[WORK INSTRUCTIONS]
If a line below contains the string "that", copy it out.

- - - - - - -

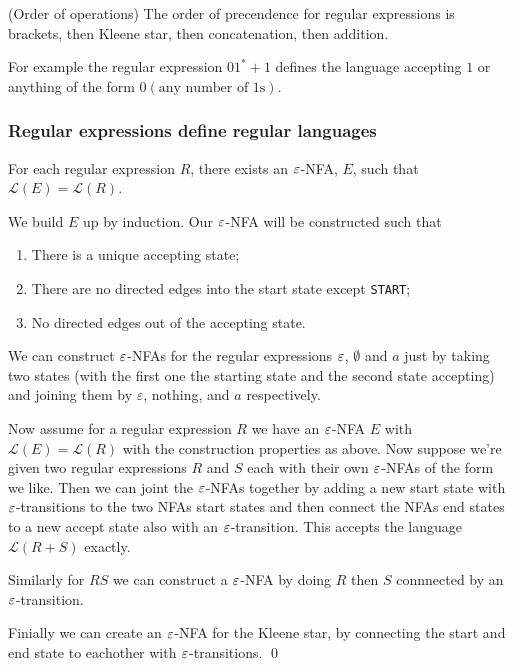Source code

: \documentclass[tikx, border = 10pt]{article}
\begin{document}
\begin{definition}
	(Order of operations) The order of precendence for regular expressions is brackets, then Kleene star, then concatenation, then addition.
\end{definition}
\begin{example}
	For example the regular expression $ 01^* + 1 $ defines the language accepting $ 1 $ or anything of the form $ 0(\text{any number of 1s}) $.
\end{example}
\subsubsection{Regular expressions define regular languages}
\begin{theorem}
  For each regular expression $ R $, there exists an $ \varepsilon $-NFA, $ E $, such that $ \mathcal L(E) = \mathcal L(R) $.
\end{theorem}
\pf We build $ E $ up by induction. Our $ \varepsilon $-NFA will be constructed such that
\begin{enumerate}
	\item There is a unique accepting state;
	\item There are no directed edges into the start state except \verb&START&;
	\item No directed edges out of the accepting state.
\end{enumerate}
We can construct $ \varepsilon $-NFAs for the regular expressions $ \varepsilon $, $ \emptyset $ and $ a $ just by taking two states (with the first one the starting state and the second state accepting) and joining them by $ \varepsilon $, nothing, and $ a $ respectively. \par
Now assume for a regular expression $ R $ we have an $ \varepsilon $-NFA	 $ E $ with $ \mathcal L(E) = \mathcal L(R) $ with the construction properties as above. Now suppose we're given two regular expressions $ R $ and $ S $ each with their own $ \varepsilon $-NFAs of the form we like. Then we can joint the $ \varepsilon $-NFAs together by adding a new start state with $ \varepsilon $-transitions to the two NFAs start states and then connect the NFAs end states to a new accept state also with an $ \varepsilon $-transition. This accepts the language $ \mathcal L(R+S) $ exactly. \par
Similarly for $ RS $ we can construct a $ \varepsilon $-NFA by doing $ R $ then $ S $ connnected by an $ \varepsilon $-transition.
\par
Finially we can create an $ \varepsilon $-NFA for the Kleene star, by connecting the start and end state to eachother with $ \varepsilon $-transitions. \qed
\end{document}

- - - - - - -

[SOLVED PROBLEM]
  For each regular expression $ R $, there exists an $ \varepsilon $-NFA, $ E $, such that $ \mathcal L(E) = \mathcal L(R) $.
\pf We build $ E $ up by induction. Our $ \varepsilon $-NFA will be constructed such that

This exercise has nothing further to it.